__Task item__
Which lines of the records below contain the word "implemented"? Copy each of them out.

Records excerpted from a collection
● ● ● ● ● ● ●
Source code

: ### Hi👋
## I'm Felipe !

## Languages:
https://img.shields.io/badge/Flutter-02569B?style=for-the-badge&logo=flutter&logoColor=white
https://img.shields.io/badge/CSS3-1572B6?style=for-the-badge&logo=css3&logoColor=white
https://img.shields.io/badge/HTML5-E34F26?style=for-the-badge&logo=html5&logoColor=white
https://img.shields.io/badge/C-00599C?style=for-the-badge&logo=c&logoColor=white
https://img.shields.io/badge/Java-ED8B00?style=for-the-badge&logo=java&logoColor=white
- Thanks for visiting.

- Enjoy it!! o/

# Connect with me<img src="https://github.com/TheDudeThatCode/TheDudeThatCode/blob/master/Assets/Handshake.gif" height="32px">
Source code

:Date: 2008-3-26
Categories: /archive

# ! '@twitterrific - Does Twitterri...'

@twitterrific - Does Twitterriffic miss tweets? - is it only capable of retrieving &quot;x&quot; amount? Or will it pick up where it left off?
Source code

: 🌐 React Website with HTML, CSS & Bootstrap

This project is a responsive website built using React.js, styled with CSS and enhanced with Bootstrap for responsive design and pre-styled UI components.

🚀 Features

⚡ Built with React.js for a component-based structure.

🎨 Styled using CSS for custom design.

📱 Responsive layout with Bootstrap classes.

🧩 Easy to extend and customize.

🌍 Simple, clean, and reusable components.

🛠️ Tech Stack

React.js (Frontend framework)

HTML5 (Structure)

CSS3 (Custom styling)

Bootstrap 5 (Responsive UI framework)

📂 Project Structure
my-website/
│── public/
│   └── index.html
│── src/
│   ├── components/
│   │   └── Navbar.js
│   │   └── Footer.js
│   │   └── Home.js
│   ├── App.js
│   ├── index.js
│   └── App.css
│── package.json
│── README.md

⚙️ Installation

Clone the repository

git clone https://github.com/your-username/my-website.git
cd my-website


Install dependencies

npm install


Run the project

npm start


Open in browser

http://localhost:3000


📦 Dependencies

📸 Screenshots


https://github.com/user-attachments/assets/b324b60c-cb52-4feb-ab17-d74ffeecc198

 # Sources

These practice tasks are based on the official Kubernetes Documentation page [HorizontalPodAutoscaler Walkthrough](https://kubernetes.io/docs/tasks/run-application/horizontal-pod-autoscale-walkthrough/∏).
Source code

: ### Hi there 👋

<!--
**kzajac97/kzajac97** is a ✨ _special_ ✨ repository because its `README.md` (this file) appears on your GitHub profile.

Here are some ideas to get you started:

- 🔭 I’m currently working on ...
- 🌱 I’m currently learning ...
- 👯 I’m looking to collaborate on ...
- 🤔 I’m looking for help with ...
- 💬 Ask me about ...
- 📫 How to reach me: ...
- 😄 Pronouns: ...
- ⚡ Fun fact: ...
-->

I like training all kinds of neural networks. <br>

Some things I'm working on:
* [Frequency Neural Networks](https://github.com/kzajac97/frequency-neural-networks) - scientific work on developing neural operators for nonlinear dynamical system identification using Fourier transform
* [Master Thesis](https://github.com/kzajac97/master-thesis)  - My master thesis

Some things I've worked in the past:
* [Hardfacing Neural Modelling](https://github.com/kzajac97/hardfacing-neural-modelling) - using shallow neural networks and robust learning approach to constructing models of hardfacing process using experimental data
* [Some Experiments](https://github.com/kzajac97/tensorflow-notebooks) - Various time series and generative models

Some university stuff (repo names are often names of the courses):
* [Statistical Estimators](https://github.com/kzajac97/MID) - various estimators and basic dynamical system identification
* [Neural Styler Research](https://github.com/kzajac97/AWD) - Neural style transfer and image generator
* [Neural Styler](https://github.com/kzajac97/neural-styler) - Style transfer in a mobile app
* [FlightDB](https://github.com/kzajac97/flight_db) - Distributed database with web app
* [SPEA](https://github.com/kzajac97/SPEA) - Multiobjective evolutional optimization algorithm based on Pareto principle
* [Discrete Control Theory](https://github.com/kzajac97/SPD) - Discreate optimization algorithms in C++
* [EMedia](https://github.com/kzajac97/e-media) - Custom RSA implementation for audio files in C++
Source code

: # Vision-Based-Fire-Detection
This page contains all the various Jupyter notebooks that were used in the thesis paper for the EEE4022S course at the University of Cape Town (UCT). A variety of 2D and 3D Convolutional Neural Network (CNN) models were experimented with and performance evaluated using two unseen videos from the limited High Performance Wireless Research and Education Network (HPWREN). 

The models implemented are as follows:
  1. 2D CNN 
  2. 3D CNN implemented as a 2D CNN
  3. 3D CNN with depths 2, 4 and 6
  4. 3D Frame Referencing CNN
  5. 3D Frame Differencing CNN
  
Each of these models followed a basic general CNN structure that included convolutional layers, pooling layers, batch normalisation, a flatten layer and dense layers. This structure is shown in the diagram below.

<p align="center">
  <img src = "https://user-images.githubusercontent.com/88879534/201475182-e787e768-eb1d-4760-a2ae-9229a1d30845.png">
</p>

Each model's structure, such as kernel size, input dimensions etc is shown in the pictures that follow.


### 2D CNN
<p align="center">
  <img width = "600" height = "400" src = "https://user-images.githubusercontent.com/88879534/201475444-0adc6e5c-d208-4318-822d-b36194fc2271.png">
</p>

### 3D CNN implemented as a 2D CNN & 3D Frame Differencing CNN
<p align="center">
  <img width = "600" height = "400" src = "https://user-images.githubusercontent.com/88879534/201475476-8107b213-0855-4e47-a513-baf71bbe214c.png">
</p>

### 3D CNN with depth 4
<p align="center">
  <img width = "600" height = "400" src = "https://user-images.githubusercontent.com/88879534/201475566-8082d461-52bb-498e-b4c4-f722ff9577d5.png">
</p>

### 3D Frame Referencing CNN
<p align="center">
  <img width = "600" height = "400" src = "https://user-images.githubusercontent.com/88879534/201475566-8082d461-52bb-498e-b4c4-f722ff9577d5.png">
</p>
● ● ● ● ● ● ●
__The completed task__
The models implemented are as follows:
  2. 3D CNN implemented as a 2D CNN
### 3D CNN implemented as a 2D CNN & 3D Frame Differencing CNN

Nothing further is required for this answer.